Causal Inference
Random notes on causal inference.
Panel Data
Difference in Difference
We can impute the potential outcome of the treatment group by adding the difference between \(T_{post} = 0\) and \(T_{post} = 1\) in control group to \(T_{post}=0\) in the treatment group.
\[\begin{split}E[Y_{(0)} | D = 1, T_{post} = 1] = & E[Y | D = 1, T_{post} = 0] + \\
& (E[Y | D = 0, T_{post} = 1] - E[Y | D = 0, T_{post} = 0])\end{split}\]

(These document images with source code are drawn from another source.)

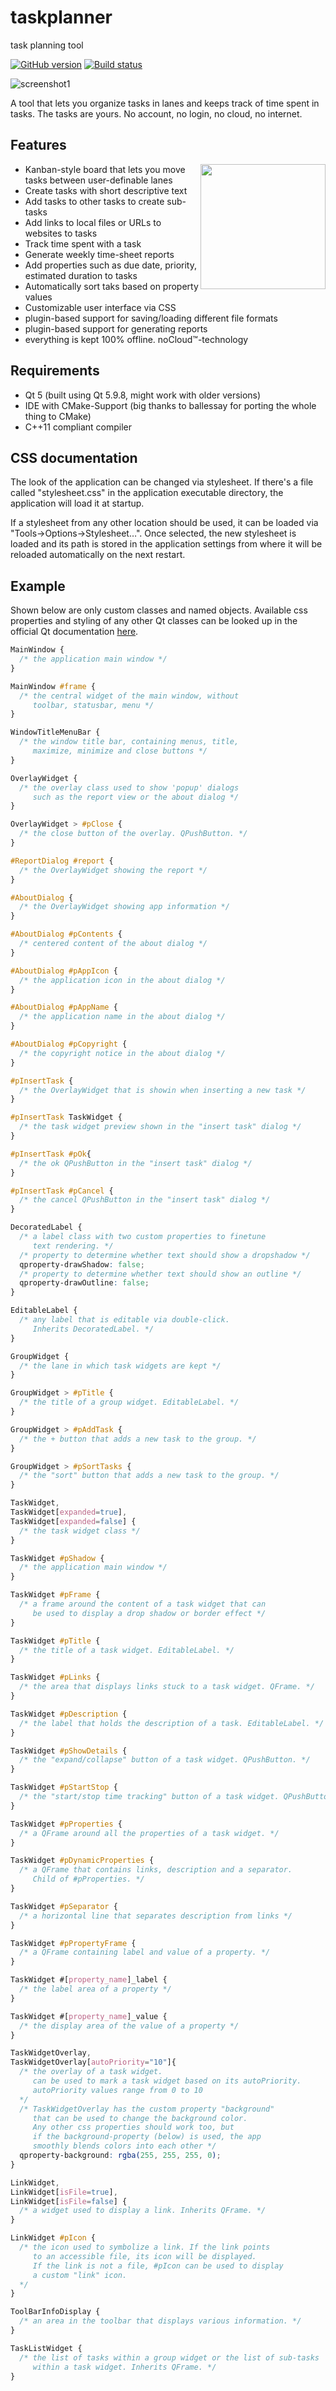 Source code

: # taskplanner
task planning tool

[![GitHub version](https://badge.fury.io/gh/schoebey%2Ftaskplanner.svg)](https://badge.fury.io/gh/schoebey%2Ftaskplanner)
[![Build status](https://ci.appveyor.com/api/projects/status/owlunevmqy5penk3/branch/master?svg=true)](https://ci.appveyor.com/project/schoebey/taskplanner/branch/master)

![screenshot1](screenshots/screenshot1.png)

A tool that lets you organize tasks in lanes and keeps track of time spent in tasks.
The tasks are yours. No account, no login, no cloud, no internet.

## Features

<img width="200" align="right" src="screenshots/screenshot2.png">

* Kanban-style board that lets you move tasks between user-definable lanes
* Create tasks with short descriptive text
* Add tasks to other tasks to create sub-tasks
* Add links to local files or URLs to websites to tasks
* Track time spent with a task
* Generate weekly time-sheet reports 
* Add properties such as due date, priority, estimated duration to tasks
* Automatically sort taks based on property values
* Customizable user interface via CSS
* plugin-based support for saving/loading different file formats
* plugin-based support for generating reports
* everything is kept 100% offline. noCloud™-technology

## Requirements

* Qt 5 (built using Qt 5.9.8, might work with older versions)
* IDE with CMake-Support (big thanks to ballessay for porting the whole thing to CMake)
* C++11 compliant compiler

## CSS documentation
The look of the application can be changed via stylesheet.
If there's a file called "stylesheet.css" in the application executable directory, the application will load it at startup.

If a stylesheet from any other location should be used, it can be loaded via "Tools->Options->Stylesheet…". Once selected, the new stylesheet is loaded and its path is stored in the application settings from where it will be reloaded automatically on the next restart.

## Example

Shown below are only custom classes and named objects. Available css properties and styling of any other Qt classes can be looked up in the official Qt documentation [here](https://doc.qt.io/qt-5/stylesheet.html).
```css
MainWindow {
  /* the application main window */
}

MainWindow #frame {
  /* the central widget of the main window, without 
     toolbar, statusbar, menu */
}

WindowTitleMenuBar {
  /* the window title bar, containing menus, title, 
     maximize, minimize and close buttons */
}

OverlayWidget {
  /* the overlay class used to show 'popup' dialogs
     such as the report view or the about dialog */
}

OverlayWidget > #pClose {
  /* the close button of the overlay. QPushButton. */  
}

#ReportDialog #report {
  /* the OverlayWidget showing the report */
}

#AboutDialog {
  /* the OverlayWidget showing app information */
}

#AboutDialog #pContents {
  /* centered content of the about dialog */
}

#AboutDialog #pAppIcon {
  /* the application icon in the about dialog */
}

#AboutDialog #pAppName {
  /* the application name in the about dialog */
}

#AboutDialog #pCopyright {
  /* the copyright notice in the about dialog */
}

#pInsertTask {
  /* the OverlayWidget that is showin when inserting a new task */
}

#pInsertTask TaskWidget {
  /* the task widget preview shown in the "insert task" dialog */
}

#pInsertTask #pOk{
  /* the ok QPushButton in the "insert task" dialog */
}

#pInsertTask #pCancel {
  /* the cancel QPushButton in the "insert task" dialog */
}

DecoratedLabel {
  /* a label class with two custom properties to finetune
     text rendering. */
  /* property to determine whether text should show a dropshadow */
  qproperty-drawShadow: false; 
  /* property to determine whether text should show an outline */
  qproperty-drawOutline: false;
}

EditableLabel {
  /* any label that is editable via double-click.
     Inherits DecoratedLabel. */
}

GroupWidget {
  /* the lane in which task widgets are kept */
}

GroupWidget > #pTitle {
  /* the title of a group widget. EditableLabel. */
}

GroupWidget > #pAddTask {
  /* the + button that adds a new task to the group. */
}

GroupWidget > #pSortTasks {
  /* the "sort" button that adds a new task to the group. */
}

TaskWidget,
TaskWidget[expanded=true],
TaskWidget[expanded=false] {
  /* the task widget class */
}

TaskWidget #pShadow {
  /* the application main window */
}

TaskWidget #pFrame {
  /* a frame around the content of a task widget that can 
     be used to display a drop shadow or border effect */
}

TaskWidget #pTitle {
  /* the title of a task widget. EditableLabel. */
}

TaskWidget #pLinks {
  /* the area that displays links stuck to a task widget. QFrame. */
}

TaskWidget #pDescription {
  /* the label that holds the description of a task. EditableLabel. */
}

TaskWidget #pShowDetails {
  /* the "expand/collapse" button of a task widget. QPushButton. */
}

TaskWidget #pStartStop {
  /* the "start/stop time tracking" button of a task widget. QPushButton. */
}

TaskWidget #pProperties {
  /* a QFrame around all the properties of a task widget. */
}

TaskWidget #pDynamicProperties {
  /* a QFrame that contains links, description and a separator.
     Child of #pProperties. */
}

TaskWidget #pSeparator {
  /* a horizontal line that separates description from links */
}

TaskWidget #pPropertyFrame {
  /* a QFrame containing label and value of a property. */
}

TaskWidget #[property_name]_label {
  /* the label area of a property */
}

TaskWidget #[property_name]_value {
  /* the display area of the value of a property */
}

TaskWidgetOverlay,
TaskWidgetOverlay[autoPriority="10"]{
  /* the overlay of a task widget. 
     can be used to mark a task widget based on its autoPriority.
     autoPriority values range from 0 to 10
  */
  /* TaskWidgetOverlay has the custom property "background" 
     that can be used to change the background color.
     Any other css properties should work too, but 
     if the background-property (below) is used, the app
     smoothly blends colors into each other */
  qproperty-background: rgba(255, 255, 255, 0);
}

LinkWidget,
LinkWidget[isFile=true],
LinkWidget[isFile=false] {
  /* a widget used to display a link. Inherits QFrame. */
}

LinkWidget #pIcon {
  /* the icon used to symbolize a link. If the link points
     to an accessible file, its icon will be displayed.
     If the link is not a file, #pIcon can be used to display
     a custom "link" icon.
  */
}

ToolBarInfoDisplay {
  /* an area in the toolbar that displays various information. */
}

TaskListWidget {
  /* the list of tasks within a group widget or the list of sub-tasks
     within a task widget. Inherits QFrame. */
}
```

The imputation is quite intuitive as we can consider \(E[Y | D = 1, T_{post} = 0]\) as a baseline, and see the difference in control group as a trend that’s universal to both of the treatment group and the control group.
The \(ATT\) is defined as:
\[\begin{split}ATT &= E[Y_{it,(1)} - Y_{it,(0)} | D = 1, T_{post} = 1] \\
&= E[Y_{it,(1)} | D = 1, T_{post} = 1] - E[Y_{it,(0)} | D = 1, T_{post} = 1] \\
&= E[Y | D = 1, T_{post} = 1] - E[Y_{it,(0)} | D = 1, T_{post} = 1]\end{split}\]
The first term is correct since \(Y_{(1)} = Y\) in treatment group after treatment, while the second term is the quantity we are trying to impute. Substituting the imputed \(E[Y_{(0)} | D = 1, T_{post} = 1]\) into ATT we can get a nice representation of difference-in-difference:
\[\begin{split}ATT &= (E[Y | D = 1, T_{post} = 1] - E[Y | D = 1, T_{post} = 0]) - \\
&= (E[Y | D = 0, T_{post} = 1] - E[Y | D = 0, T_{post} = 0])\end{split}\]